But I think before you begin to ask how you correct it you must identify, if you can, what are the causes of anti-Semitism since obviously if you know the causes you might know how to attack it much as do physicians.

MR. HEFFNER: I’m being overruled. Go ahead.

MR. FORSTER: Well, I don’t intend to overrule you, but I think when you ask what should be done about anti-Semitism I think you are like the doctor. The patient wants to know what is to be done about my disease, and the doctor must necessarily say first, “I want to know what your disease is”; and so when you ask what ought to be done about religious or racial prejudice I want to know what causes it. And obviously there are many reasons for racial and religious prejudice. There are sick reasons; the crackpots to whom Ed Lukas refers are the sick people. And parenthetically I might say that we would not guide our actions on the basis of the reactions of the sick people. We can’t be concerned with them. But obviously there are people who are prejudiced who are not sick. There are people who are prejudiced because they’re frustrated, for example, because they feel deprived, because they have been failures economically and need a scapegoat, because they’re afraid of the different people, the strange people. Your three non-existent groups – this is perfectly understandable and not frightening or startling that person’s answers would say that they would not want to work with them. They don’t know who they are. This is the mystery of it and they are afraid of that of which they are ignorant.
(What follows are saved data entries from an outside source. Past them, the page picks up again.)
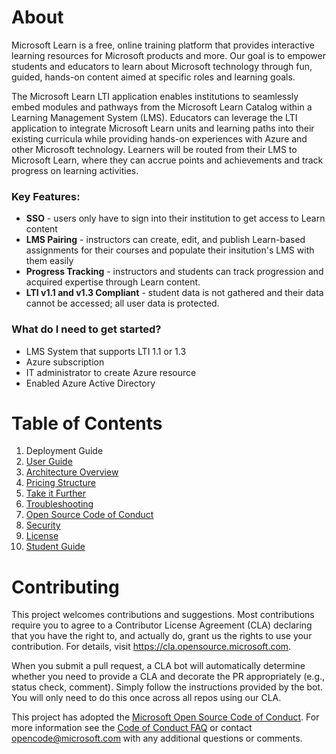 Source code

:# About

Microsoft Learn is a free, online training platform that provides interactive learning resources for Microsoft products and more. Our goal is to empower students and educators to learn about Microsoft technology through fun, guided, hands-on content aimed at specific roles and learning goals. 

The Microsoft Learn LTI application enables institutions to seamlessly embed modules and pathways from the Microsoft Learn Catalog within a Learning Management System (LMS). Educators can leverage the LTI application to integrate Microsoft Learn units and learning paths into their existing curricula while providing hands-on experiences with Azure and other Microsoft technology. Learners will be routed from their LMS to Microsoft Learn, where they can accrue points and achievements and track progress on learning activities. 

### Key Features: ###
* **SSO** - users only have to sign into their institution to get access to Learn content 
* **LMS Pairing** - instructors can create, edit, and publish Learn-based assignments for their courses and populate their insitution's LMS with them easily
* **Progress Tracking** - instructors and students can track progression and acquired expertise through Learn content.
* **LTI v1.1 and v1.3 Compliant** - student data is not gathered and their data cannot be accessed; all user data is protected.

### What do I need to get started? ###
* LMS System that supports LTI 1.1 or 1.3
* Azure subscription
* IT administrator to create Azure resource
* Enabled Azure Active Directory

# Table of Contents

1. Deployment Guide
2. [User Guide](https://github.com/microsoft/Learn-LTI/blob/master/USER_GUIDE.md)
3. [Architecture Overview](https://github.com/microsoft/Learn-LTI/blob/master/ARCHITECTURE_OVERVIEW.md)
4. [Pricing Structure](https://github.com/microsoft/Learn-LTI/blob/master/PRICING_STRUCTURE.md)
5. [Take it Further](https://github.com/microsoft/Learn-LTI/blob/master/TAKE_IT_FURTHER.md)
6. [Troubleshooting](https://github.com/microsoft/Learn-LTI/blob/master/TROUBLESHOOTING.md)
7. [Open Source Code of Conduct](https://opensource.microsoft.com/codeofconduct/) 
8. [Security](https://github.com/microsoft/Learn-LTI/blob/master/SECURITY.md)
9. [License](https://github.com/microsoft/Learn-LTI/blob/master/LICENSE)
10. [Student Guide](https://github.com/microsoft/Learn-LTI/blob/master/STUDENT_GUIDE.md)

# Contributing

This project welcomes contributions and suggestions.  Most contributions require you to agree to a
Contributor License Agreement (CLA) declaring that you have the right to, and actually do, grant us
the rights to use your contribution. For details, visit https://cla.opensource.microsoft.com.

When you submit a pull request, a CLA bot will automatically determine whether you need to provide
a CLA and decorate the PR appropriately (e.g., status check, comment). Simply follow the instructions
provided by the bot. You will only need to do this once across all repos using our CLA.

This project has adopted the [Microsoft Open Source Code of Conduct](https://opensource.microsoft.com/codeofconduct/?WT.mc_id=edna.github.jabenn).
For more information see the [Code of Conduct FAQ](https://opensource.microsoft.com/codeofconduct/faq/?WT.mc_id=edna.github.jabenn) or
contact [opencode@microsoft.com](mailto:opencode@microsoft.com) with any additional questions or comments.
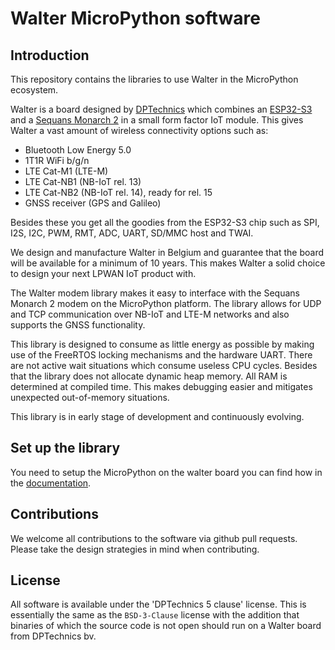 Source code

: # Walter MicroPython software

## Introduction

This repository contains the libraries to use Walter in the MicroPython
ecosystem.

Walter is a board designed by [DPTechnics](https://www.dptechnics.com) which combines an [ESP32-S3](https://www.espressif.com/en/products/socs/esp32-s3) and a [Sequans Monarch 2](https://www.sequans.com/products/monarch-2-gm02sp) in a small form factor IoT module. This gives Walter a vast amount of wireless connectivity options such as:

- Bluetooth Low Energy 5.0
- 1T1R WiFi b/g/n
- LTE Cat-M1 (LTE-M)
- LTE Cat-NB1 (NB-IoT rel. 13)
- LTE Cat-NB2 (NB-IoT rel. 14), ready for rel. 15
- GNSS receiver (GPS and Galileo)

Besides these you get all the goodies from the ESP32-S3 chip such as  SPI, I2S, I2C, PWM, RMT, ADC, UART, SD/MMC host and TWAI.

We design and manufacture Walter in Belgium and guarantee that the board will be available for a minimum of 10 years. This makes Walter a solid choice to design your next LPWAN IoT product with.

The Walter modem library makes it easy to interface with the Sequans Monarch 2 modem on the MicroPython platform. The library allows for UDP and TCP communication over NB-IoT and LTE-M networks and also supports the GNSS functionality.

This library is designed to consume as little energy as possible by making use of the FreeRTOS locking mechanisms and the hardware UART. There are not active wait situations which consume useless CPU cycles. Besides that the library does not allocate dynamic heap memory. All RAM is determined at compiled time. This makes debugging easier and mitigates unexpected out-of-memory situations.

This library is in early stage of development and continuously evolving.

## Set up the library

You need to setup the MicroPython on the walter board you can find how in the [documentation](https://github.com/QuickSpot/walter-documentation/tree/main/micropython).

## Contributions

We welcome all contributions to the software via github pull requests. Please take the design strategies in mind when contributing.

## License

All software is available under the 'DPTechnics 5 clause' license. This is essentially the same as the `BSD-3-Clause` license with the addition that binaries of which the source code is not open should run on a Walter board from DPTechnics bv.
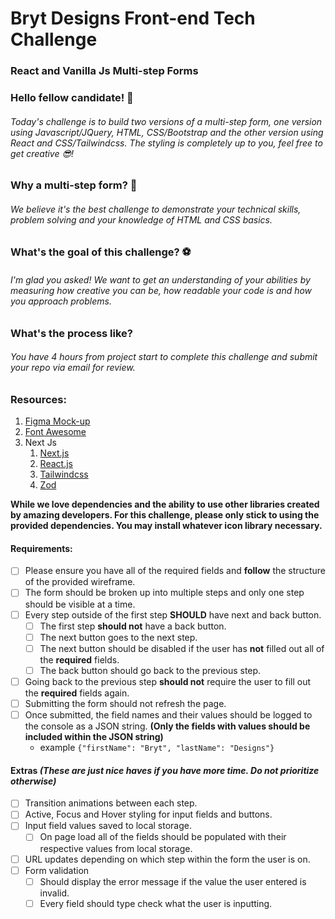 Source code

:# Bryt Designs Front-end Tech Challenge

### React and Vanilla Js Multi-step Forms

### Hello fellow candidate! 👋

###### Today's challenge is to build two versions of a multi-step form, one version using Javascript/JQuery, HTML, CSS/Bootstrap and the other version using React and CSS/Tailwindcss. The styling is completely up to you, feel free to get creative 😎!

### Why a multi-step form? 🤔

###### We believe it's the best challenge to demonstrate your technical skills, problem solving and your knowledge of HTML and CSS basics.

### What's the goal of this challenge? ⚽

###### I'm glad you asked! We want to get an understanding of your abilities by measuring how creative you can be, how readable your code is and how you approach problems.

### What's the process like?

###### You have 4 hours from project start to complete this challenge and submit your repo via email for review.

### Resources:

1. [Figma Mock-up](https://www.figma.com/file/ZhMFAK1UWwKWS0L25LAYyx/Bryt-Designs-Front-end-Tech-Challenge?node-id=1%3A2)
2. [Font Awesome](https://fontawesome.com/search?m=free&s=solid%2Cregular)
3. Next Js
   1. [Next.js](https://nextjs.org/docs)
   2. [React.js](https://react.dev/)
   3. [Tailwindcss](https://tailwindcss.com/docs/installation)
   4. [Zod](https://zod.dev/?id=ip-addresses)

**While we love dependencies and the ability to use other libraries created by amazing developers. For this challenge, please only stick to using the provided dependencies. You may install whatever icon library necessary.**

#### Requirements:

- [ ] Please ensure you have all of the required fields and **follow** the structure of the provided wireframe.
- [ ] The form should be broken up into multiple steps and only one step should be visible at a time.
- [ ] Every step outside of the first step **SHOULD** have next and back button.
  - [ ] The first step **should not** have a back button.
  - [ ] The next button goes to the next step.
  - [ ] The next button should be disabled if the user has **not** filled out all of the **required** fields.
  - [ ] The back button should go back to the previous step.
- [ ] Going back to the previous step **should not** require the user to fill out the **required** fields again.
- [ ] Submitting the form should not refresh the page.
- [ ] Once submitted, the field names and their values should be logged to the console as a JSON string. **(Only the fields with values should be included within the JSON string)**
  - example `{"firstName": "Bryt", "lastName": "Designs"}`

#### Extras _(These are just nice haves if you have more time. Do not prioritize otherwise)_

- [ ] Transition animations between each step.
- [ ] Active, Focus and Hover styling for input fields and buttons.
- [ ] Input field values saved to local storage.
  - [ ] On page load all of the fields should be populated with their respective values from local storage.
- [ ] URL updates depending on which step within the form the user is on.
- [ ] Form validation
  - [ ] Should display the error message if the value the user entered is invalid.
  - [ ] Every field should type check what the user is inputting.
If you understand that number one is fear, for example, of the unknown, it seems to me a primary responsibility is to explain the Jew to the American community so that the average American knows precisely what a Jew is, what makes him tick, what his contribution is, how he thinks. I think the average American will learn that a Jew is no different from himself. But I think this points in the direction of what has to be done.

Go ahead, Ed, I don’t want to occupy all the time. I’m deliberately finished.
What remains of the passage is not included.